3) now regarding of null values when you want to pass correlation id in the middleware. I didn't dig much but it has something with mixing LogContext and ILogger's scopes (they are implemented as separate ambient contexts AFAIK). If you use ILogger' scopes then it will work as expected:

// in the middleware
var logger = context.RequestServices.GetRequiredService<ILogger<MyMiddleware>>();
using (logger.BeginScope(new Dictionary<string, object> { ["CorrelationId"] = 42 }))
{
    await next.Invoke();
}
Neutrino-Sunset commented 6 years ago

Thanks @skomis-mm that's a lot fo work you've gone to :)
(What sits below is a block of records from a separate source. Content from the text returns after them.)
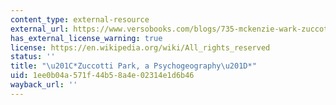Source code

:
 ```yaml
---
content_type: external-resource
external_url: https://www.versobooks.com/blogs/735-mckenzie-wark-zuccotti-park-a-psychogeography
has_external_license_warning: true
license: https://en.wikipedia.org/wiki/All_rights_reserved
status: ''
title: "\u201C*Zuccotti Park, a Psychogeography\u201D*"
uid: 1ee0b04a-571f-44b5-8a4e-02314e1d6b46
wayback_url: ''
---
```

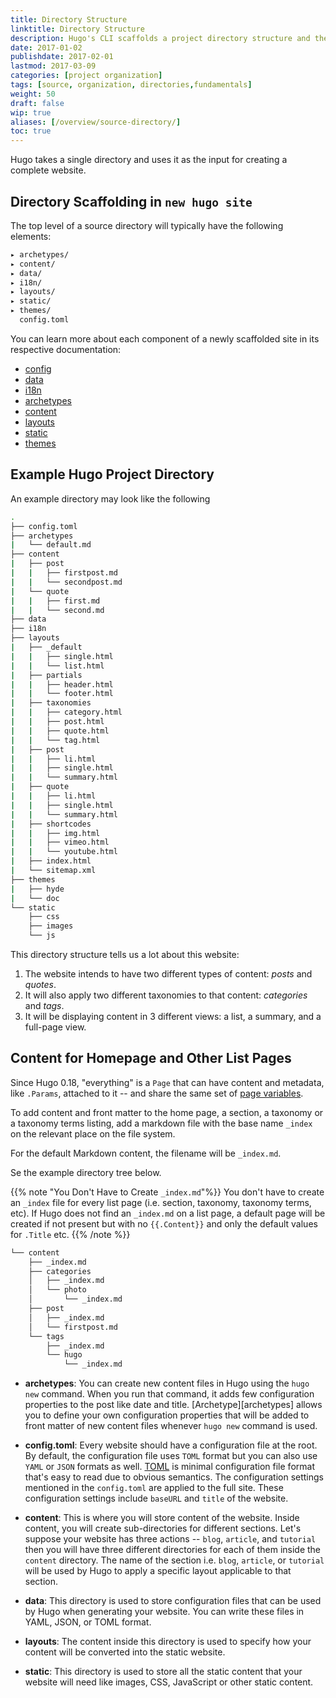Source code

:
 ```yaml
---
title: Directory Structure
linktitle: Directory Structure
description: Hugo's CLI scaffolds a project directory structure and then takes that single directory and uses it as the input for creating a complete website.
date: 2017-01-02
publishdate: 2017-02-01
lastmod: 2017-03-09
categories: [project organization]
tags: [source, organization, directories,fundamentals]
weight: 50
draft: false
wip: true
aliases: [/overview/source-directory/]
toc: true
---
```


Hugo takes a single directory and uses it as the input for creating a complete
website.

## Directory Scaffolding in `new hugo site`

The top level of a source directory will typically have the following elements:

```bash
▸ archetypes/
▸ content/
▸ data/
▸ i18n/
▸ layouts/
▸ static/
▸ themes/
  config.toml
```

You can learn more about each component of a newly scaffolded site in its respective documentation:

* [config](/getting-started/configuration/)
* [data](/templates/data-templates/)
* [i18n](/content-management/multilingual/)
* [archetypes](/content-management/archetypes/)
* [content](/content-management/organization/)
* [layouts](/templates/)
* [static](/themes/creating-a-theme/)
* [themes](/themes/)


## Example Hugo Project Directory

An example directory may look like the following

```bash
.
├── config.toml
├── archetypes
|   └── default.md
├── content
|   ├── post
|   |   ├── firstpost.md
|   |   └── secondpost.md
|   └── quote
|   |   ├── first.md
|   |   └── second.md
├── data
├── i18n
├── layouts
|   ├── _default
|   |   ├── single.html
|   |   └── list.html
|   ├── partials
|   |   ├── header.html
|   |   └── footer.html
|   ├── taxonomies
|   |   ├── category.html
|   |   ├── post.html
|   |   ├── quote.html
|   |   └── tag.html
|   ├── post
|   |   ├── li.html
|   |   ├── single.html
|   |   └── summary.html
|   ├── quote
|   |   ├── li.html
|   |   ├── single.html
|   |   └── summary.html
|   ├── shortcodes
|   |   ├── img.html
|   |   ├── vimeo.html
|   |   └── youtube.html
|   ├── index.html
|   └── sitemap.xml
├── themes
|   ├── hyde
|   └── doc
└── static
    ├── css
    ├── images
    └── js
```

This directory structure tells us a lot about this website:

1. The website intends to have two different types of content: *posts* and *quotes*.
2. It will also apply two different taxonomies to that content: *categories* and *tags*.
3. It will be displaying content in 3 different views: a list, a summary, and a full-page view.

## Content for Homepage and Other List Pages

Since Hugo 0.18, "everything" is a `Page` that can have content and metadata, like `.Params`, attached to it -- and share the same set of [page variables](/variables/page/).

To add content and front matter to the home page, a section, a taxonomy or a taxonomy terms listing, add a markdown file with the base name `_index` on the relevant place on the file system.

For the default Markdown content, the filename will be `_index.md`.

Se the example directory tree below.

{{% note "You Don't Have to Create `_index.md`"%}}
You don't have to create an `_index` file for every list page (i.e. section, taxonomy, taxonomy terms, etc). If Hugo does not find an `_index.md` on a list page, a default page will be created if not present but with no `{{.Content}}`  and only the default values for `.Title` etc.
{{% /note %}}

```bash
└── content
    ├── _index.md
    ├── categories
    │   ├── _index.md
    │   └── photo
    │       └── _index.md
    ├── post
    │   ├── _index.md
    │   └── firstpost.md
    └── tags
        ├── _index.md
        └── hugo
            └── _index.md
```


<!-- copied from old version of quick start -->

* **archetypes**: You can create new content files in Hugo using the `hugo new` command. When you run that command, it adds few configuration properties to the post like date and title. [Archetype][archetypes] allows you to define your own configuration properties that will be added to front matter of new content files whenever `hugo new` command is used.

* **config.toml**: Every website should have a configuration file at the root. By default, the configuration file uses `TOML` format but you can also use `YAML` or `JSON` formats as well. [TOML](https://github.com/toml-lang/toml) is minimal configuration file format that's easy to read due to obvious semantics. The configuration settings mentioned in the `config.toml` are applied to the full site. These configuration settings include `baseURL` and `title` of the website.

* **content**: This is where you will store content of the website. Inside content, you will create sub-directories for different sections. Let's suppose your website has three actions -- `blog`, `article`, and `tutorial` then you will have three different directories for each of them inside the `content` directory. The name of the section i.e. `blog`, `article`, or `tutorial` will be used by Hugo to apply a specific layout applicable to that section.

* **data**: This directory is used to store configuration files that can be
used by Hugo when generating your website. You can write these files in YAML, JSON, or TOML format.

* **layouts**: The content inside this directory is used to specify how your content will be converted into the static website.

* **static**: This directory is used to store all the static content that your website will need like images, CSS, JavaScript or other static content.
I put a hand rolled implementation in our codebase over the weekend in which I use an enricher to check whether the LogContext CorrelationId is null and if it is replace it with either the value of an X-Correlation-ID header on the request (if it exists) or with the current context TraceIdentifier. Then that same value is used as the value of the X-Correlation-ID header on any outgoing requests.

It's a bit hacky as getting an IHttpContextAccessor into an enricher is not straightforward, especially if you need to initialise the logging system before DI is in place (I'm just setting the ApplicationService provider as a static property on the enricher once DI is up and running, which is at least guaranteeed to be before any incoming requests are handled).

We'll have to go with this approach for this sprint, but once that's out the door (in a few days) I'll work through the solution you've listed above to see whether that will work better for us.